Records provided Block Start

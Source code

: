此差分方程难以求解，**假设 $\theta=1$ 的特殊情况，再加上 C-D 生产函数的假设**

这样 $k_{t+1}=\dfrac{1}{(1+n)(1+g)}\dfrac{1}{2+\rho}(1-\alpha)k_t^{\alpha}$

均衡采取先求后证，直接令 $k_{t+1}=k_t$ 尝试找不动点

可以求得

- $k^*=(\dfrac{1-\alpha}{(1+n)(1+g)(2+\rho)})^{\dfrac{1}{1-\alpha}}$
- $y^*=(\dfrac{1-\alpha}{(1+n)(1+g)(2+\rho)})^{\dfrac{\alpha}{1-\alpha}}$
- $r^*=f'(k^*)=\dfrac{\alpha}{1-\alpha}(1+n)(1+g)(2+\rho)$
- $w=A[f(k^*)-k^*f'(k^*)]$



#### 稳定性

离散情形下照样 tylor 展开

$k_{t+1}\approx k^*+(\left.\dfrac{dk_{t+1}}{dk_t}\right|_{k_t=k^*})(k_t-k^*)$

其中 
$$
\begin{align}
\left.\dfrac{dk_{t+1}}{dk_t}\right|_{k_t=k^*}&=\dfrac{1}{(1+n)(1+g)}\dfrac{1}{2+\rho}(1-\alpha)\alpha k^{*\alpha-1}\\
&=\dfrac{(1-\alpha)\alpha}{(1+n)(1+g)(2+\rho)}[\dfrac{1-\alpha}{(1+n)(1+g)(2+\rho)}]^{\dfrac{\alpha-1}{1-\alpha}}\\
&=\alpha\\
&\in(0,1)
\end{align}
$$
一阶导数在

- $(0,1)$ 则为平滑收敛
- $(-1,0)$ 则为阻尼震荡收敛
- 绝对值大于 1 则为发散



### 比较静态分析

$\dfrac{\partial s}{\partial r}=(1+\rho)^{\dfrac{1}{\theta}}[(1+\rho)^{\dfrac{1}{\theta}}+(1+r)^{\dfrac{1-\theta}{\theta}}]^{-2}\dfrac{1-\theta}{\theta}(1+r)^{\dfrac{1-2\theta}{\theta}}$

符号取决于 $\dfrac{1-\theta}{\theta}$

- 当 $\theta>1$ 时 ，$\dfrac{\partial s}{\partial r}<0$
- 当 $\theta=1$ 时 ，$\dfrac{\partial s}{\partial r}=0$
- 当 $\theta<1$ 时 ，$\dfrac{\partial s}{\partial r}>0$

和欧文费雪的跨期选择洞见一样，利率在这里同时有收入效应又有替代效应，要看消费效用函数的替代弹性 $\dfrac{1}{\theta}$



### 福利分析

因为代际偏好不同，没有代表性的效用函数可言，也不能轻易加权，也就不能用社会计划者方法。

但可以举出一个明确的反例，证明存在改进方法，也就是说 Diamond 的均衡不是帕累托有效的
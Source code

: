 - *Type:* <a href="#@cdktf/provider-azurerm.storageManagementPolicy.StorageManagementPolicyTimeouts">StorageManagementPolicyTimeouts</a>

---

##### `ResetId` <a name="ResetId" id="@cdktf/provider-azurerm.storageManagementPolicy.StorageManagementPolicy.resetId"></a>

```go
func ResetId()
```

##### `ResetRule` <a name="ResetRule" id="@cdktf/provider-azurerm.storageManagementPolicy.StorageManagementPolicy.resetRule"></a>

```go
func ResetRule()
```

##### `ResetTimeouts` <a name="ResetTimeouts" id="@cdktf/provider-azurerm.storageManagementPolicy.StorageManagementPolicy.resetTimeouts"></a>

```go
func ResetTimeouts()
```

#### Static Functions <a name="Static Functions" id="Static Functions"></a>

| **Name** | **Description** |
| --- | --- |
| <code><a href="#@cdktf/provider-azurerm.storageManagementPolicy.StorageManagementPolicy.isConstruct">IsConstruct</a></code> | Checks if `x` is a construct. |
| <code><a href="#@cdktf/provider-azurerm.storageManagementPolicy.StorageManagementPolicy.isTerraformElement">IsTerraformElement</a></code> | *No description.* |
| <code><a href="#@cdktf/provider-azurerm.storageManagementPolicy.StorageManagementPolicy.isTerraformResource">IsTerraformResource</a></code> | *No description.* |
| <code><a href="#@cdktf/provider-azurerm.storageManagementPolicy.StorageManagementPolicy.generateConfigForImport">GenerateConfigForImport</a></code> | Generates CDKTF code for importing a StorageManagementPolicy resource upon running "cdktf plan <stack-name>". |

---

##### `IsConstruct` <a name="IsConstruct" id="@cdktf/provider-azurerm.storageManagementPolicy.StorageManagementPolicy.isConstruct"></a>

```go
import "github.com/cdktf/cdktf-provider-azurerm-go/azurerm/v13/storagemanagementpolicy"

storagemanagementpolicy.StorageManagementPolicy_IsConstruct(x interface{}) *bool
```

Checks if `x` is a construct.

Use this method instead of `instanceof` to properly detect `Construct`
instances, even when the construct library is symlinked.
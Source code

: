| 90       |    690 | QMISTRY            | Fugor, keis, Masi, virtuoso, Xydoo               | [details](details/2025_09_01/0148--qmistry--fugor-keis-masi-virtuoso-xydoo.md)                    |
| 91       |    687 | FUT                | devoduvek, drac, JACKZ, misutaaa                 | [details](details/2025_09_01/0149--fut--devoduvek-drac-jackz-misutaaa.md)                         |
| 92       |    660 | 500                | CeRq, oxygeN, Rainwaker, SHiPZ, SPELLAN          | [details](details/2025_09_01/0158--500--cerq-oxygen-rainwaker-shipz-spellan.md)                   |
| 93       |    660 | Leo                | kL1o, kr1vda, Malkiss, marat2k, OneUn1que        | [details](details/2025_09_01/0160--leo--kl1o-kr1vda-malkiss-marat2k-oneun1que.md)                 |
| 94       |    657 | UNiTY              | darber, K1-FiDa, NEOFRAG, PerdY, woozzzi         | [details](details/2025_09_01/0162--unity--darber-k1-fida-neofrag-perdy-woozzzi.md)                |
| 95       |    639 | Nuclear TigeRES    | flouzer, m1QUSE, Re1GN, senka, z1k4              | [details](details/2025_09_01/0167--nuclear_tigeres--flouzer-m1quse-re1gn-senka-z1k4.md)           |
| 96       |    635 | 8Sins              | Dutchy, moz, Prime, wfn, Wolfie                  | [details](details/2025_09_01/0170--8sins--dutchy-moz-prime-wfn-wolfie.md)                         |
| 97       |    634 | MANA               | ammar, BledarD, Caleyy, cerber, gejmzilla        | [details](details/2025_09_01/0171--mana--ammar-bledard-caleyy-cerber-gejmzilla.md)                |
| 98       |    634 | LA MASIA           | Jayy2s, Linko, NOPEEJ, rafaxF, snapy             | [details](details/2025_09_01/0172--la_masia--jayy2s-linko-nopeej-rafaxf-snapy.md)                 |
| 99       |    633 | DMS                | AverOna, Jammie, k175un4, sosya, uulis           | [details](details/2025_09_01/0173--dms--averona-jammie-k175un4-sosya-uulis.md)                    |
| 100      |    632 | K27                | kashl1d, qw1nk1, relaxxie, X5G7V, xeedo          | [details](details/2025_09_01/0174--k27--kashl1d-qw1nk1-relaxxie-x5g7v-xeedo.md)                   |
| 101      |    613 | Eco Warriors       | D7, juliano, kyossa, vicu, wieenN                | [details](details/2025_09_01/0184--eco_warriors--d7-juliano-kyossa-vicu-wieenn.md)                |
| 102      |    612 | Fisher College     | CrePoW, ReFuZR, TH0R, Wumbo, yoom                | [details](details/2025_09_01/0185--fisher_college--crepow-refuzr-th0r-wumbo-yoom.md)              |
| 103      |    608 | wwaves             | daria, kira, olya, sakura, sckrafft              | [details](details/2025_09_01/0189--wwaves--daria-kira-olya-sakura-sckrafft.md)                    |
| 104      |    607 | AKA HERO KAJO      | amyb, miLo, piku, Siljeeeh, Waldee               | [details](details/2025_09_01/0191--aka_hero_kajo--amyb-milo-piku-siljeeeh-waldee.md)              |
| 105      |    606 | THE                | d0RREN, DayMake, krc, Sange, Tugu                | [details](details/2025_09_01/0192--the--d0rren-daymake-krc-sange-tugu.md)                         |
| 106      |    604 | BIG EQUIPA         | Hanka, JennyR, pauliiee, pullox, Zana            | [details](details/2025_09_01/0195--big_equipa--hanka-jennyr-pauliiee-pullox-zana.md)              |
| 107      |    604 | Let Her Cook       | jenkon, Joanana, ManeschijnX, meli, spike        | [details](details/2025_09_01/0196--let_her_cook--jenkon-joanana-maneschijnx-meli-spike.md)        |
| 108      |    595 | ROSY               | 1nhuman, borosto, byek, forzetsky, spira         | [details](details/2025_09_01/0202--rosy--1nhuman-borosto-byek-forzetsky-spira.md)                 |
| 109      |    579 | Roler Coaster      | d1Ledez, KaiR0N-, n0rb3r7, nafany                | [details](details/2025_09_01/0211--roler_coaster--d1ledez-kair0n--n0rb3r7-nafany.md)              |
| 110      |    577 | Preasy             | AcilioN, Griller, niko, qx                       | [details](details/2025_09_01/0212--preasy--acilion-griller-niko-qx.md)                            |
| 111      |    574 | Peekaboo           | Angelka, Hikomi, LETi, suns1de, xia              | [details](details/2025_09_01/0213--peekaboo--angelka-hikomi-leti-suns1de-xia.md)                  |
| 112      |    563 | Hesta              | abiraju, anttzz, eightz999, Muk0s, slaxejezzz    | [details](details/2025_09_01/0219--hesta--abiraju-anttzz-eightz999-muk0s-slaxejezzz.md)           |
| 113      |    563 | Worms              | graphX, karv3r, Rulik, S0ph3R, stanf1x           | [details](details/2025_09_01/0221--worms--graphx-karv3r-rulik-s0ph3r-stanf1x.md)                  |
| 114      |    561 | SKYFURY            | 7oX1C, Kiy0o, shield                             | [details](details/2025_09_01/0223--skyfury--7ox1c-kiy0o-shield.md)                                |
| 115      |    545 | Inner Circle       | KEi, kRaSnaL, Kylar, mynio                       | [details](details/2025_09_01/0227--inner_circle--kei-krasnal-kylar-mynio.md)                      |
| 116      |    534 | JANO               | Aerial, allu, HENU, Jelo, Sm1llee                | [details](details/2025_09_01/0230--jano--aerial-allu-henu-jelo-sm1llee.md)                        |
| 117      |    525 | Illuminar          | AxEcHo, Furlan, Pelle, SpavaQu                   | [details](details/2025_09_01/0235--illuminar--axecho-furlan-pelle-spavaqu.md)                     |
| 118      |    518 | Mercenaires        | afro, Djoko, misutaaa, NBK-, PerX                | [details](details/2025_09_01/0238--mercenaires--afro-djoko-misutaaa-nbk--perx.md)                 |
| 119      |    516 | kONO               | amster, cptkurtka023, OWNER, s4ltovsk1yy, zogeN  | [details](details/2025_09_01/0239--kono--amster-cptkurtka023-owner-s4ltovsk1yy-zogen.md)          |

Records provided Block End

Copy every line from the records that holds the string "misutaaa".

## Solution to the exercise
| 91       |    687 | FUT                | devoduvek, drac, JACKZ, misutaaa                 | [details](details/2025_09_01/0149--fut--devoduvek-drac-jackz-misutaaa.md)                         |
| 118      |    518 | Mercenaires        | afro, Djoko, misutaaa, NBK-, PerX                | [details](details/2025_09_01/0238--mercenaires--afro-djoko-misutaaa-nbk--perx.md)                 |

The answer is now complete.